Since it is difficult to diagnose IBS, doctors often work by the process of elimination. By ruling out other diseases, we can confirm a diagnosis of IBS. At The University of Vermont Medical Center, we use the following diagnostic procedures:

Rome Criteria

Researchers have developed a process to help doctors diagnose IBS. You must fit certain criteria and experience certain symptoms before we can diagnose you with IBS. The Rome criteria include:

  • Abdominal pain lasting at least 12 weeks. The weeks do not have to be consecutive.
  • You must have two or more of the following:
    • Change in the frequency or consistency of your stool
    • A feeling of straining or urgency, or a feeling that you can’t completely empty your bowels
    • Mucus in your stool
    • Bloating

Other Tests

Your doctor may recommend you undergo further testing to check for infection or to rule out other causes. These tests may include:

Treatments for IBS

There is no cure for IBS since the exact cause has not yet been identified. Treatment for this condition focuses on relieving your symptoms and improving your quality of life. Your specific course of treatment will depend on the severity of your symptoms. Treatment options include lifestyle changes, dietary changes & medication.

Lifestyle & Dietary Changes

For many patients, changing your diet and lifestyle can provide significant relief from IBS. It may take time for you to feel the effects of the changes, but the goal is to provide a long-term solution for your condition.

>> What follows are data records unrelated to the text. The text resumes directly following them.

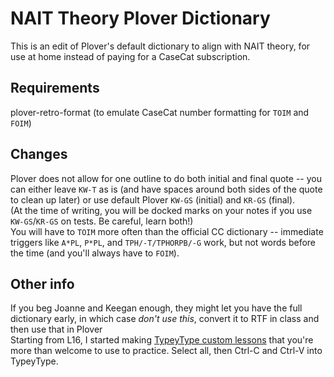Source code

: ﻿# NAIT Theory Plover Dictionary
This is an edit of Plover's default dictionary to align with NAIT theory, for use at home instead of paying for a CaseCat subscription.
## Requirements
plover-retro-format (to emulate CaseCat number formatting for `TOIM` and `FOIM`)
## Changes
Plover does not allow for one outline to do both initial and final quote -- you can either leave `KW-T` as is (and have spaces around both sides of the quote to clean up later) or use default Plover `KW-GS` (initial) and `KR-GS` (final). \
(At the time of writing, you will be docked marks on your notes if you use `KW-GS`/`KR-GS` on tests. Be careful, learn both!)\
You will have to `TOIM`  more often than the official CC dictionary -- immediate triggers like `A*PL`, `P*PL`, and `TPH/-T/TPHORPB/-G` work, but not words before the time (and you'll always have to `FOIM`).
## Other info
If you beg Joanne and Keegan enough, they might let you have the full dictionary early, in which case *don't use this*, convert it to RTF in class and then use that in Plover\
Starting from L16, I started making [TypeyType custom lessons](https://docs.google.com/spreadsheets/d/16WSkTaG9Wiuq0ux_AsEWh4CqJIoL5WrulV2tiQBU_R4/edit?usp=sharing) that you're more than welcome to use to practice. Select all, then Ctrl-C and Ctrl-V into TypeyType.
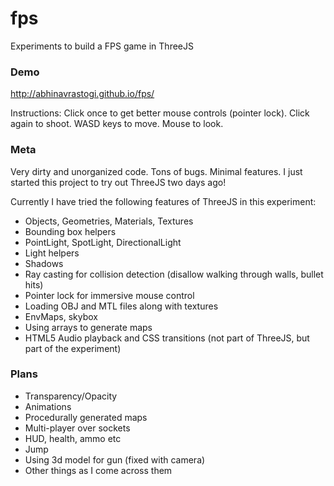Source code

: # fps
Experiments to build a FPS game in ThreeJS

### Demo

http://abhinavrastogi.github.io/fps/

Instructions: Click once to get better mouse controls (pointer lock). Click again to shoot. WASD keys to move. Mouse to look.

### Meta

Very dirty and unorganized code. Tons of bugs. Minimal features. I just started this project to try out ThreeJS two days ago!

Currently I have tried the following features of ThreeJS in this experiment:

- Objects, Geometries, Materials, Textures
- Bounding box helpers
- PointLight, SpotLight, DirectionalLight
- Light helpers
- Shadows
- Ray casting for collision detection (disallow walking through walls, bullet hits)
- Pointer lock for immersive mouse control
- Loading OBJ and MTL files along with textures
- EnvMaps, skybox
- Using arrays to generate maps
- HTML5 Audio playback and CSS transitions (not part of ThreeJS, but part of the experiment)

### Plans

- Transparency/Opacity
- Animations
- Procedurally generated maps
- Multi-player over sockets
- HUD, health, ammo etc
- Jump
- Using 3d model for gun (fixed with camera)
- Other things as I come across them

Steps you can take to manage IBS include:

  • Including more fiber in your diet, or a fiber supplement, to control constipation
  • Pay attention to "trigger foods," (foods that make your symptoms worse) and avoid them
  • Eliminate foods that cause gas
  • Eat smaller meals
  • Drink plenty of liquids, especially water
  • Exercise regularly
  • Over-the-counter anti-diarrheal medications

Medications for IBS

Depending on the severity of your IBS and your specific symptoms, we may prescribe different types of medication. Medication options include:

  • Anticholinergic medications - This medicine targets a part of the nervous system that is responsible for painful bowel spasms. (This is helpful for diarrhea but can worsen constipation.)
  • Antidepressants - Sometimes, depression can be a symptom of IBS. We may recommend an antidepressant, which can also help with pain and constipation.
  • Two medications developed specifically for IBS include:
    • Alosetron - usually prescribed for severe cases of IBS in women, when symptoms have not responded to other courses of treatment.
    • Lubiprostone - may be prescribed for IBS with constipation as it helps the stool pass through your system.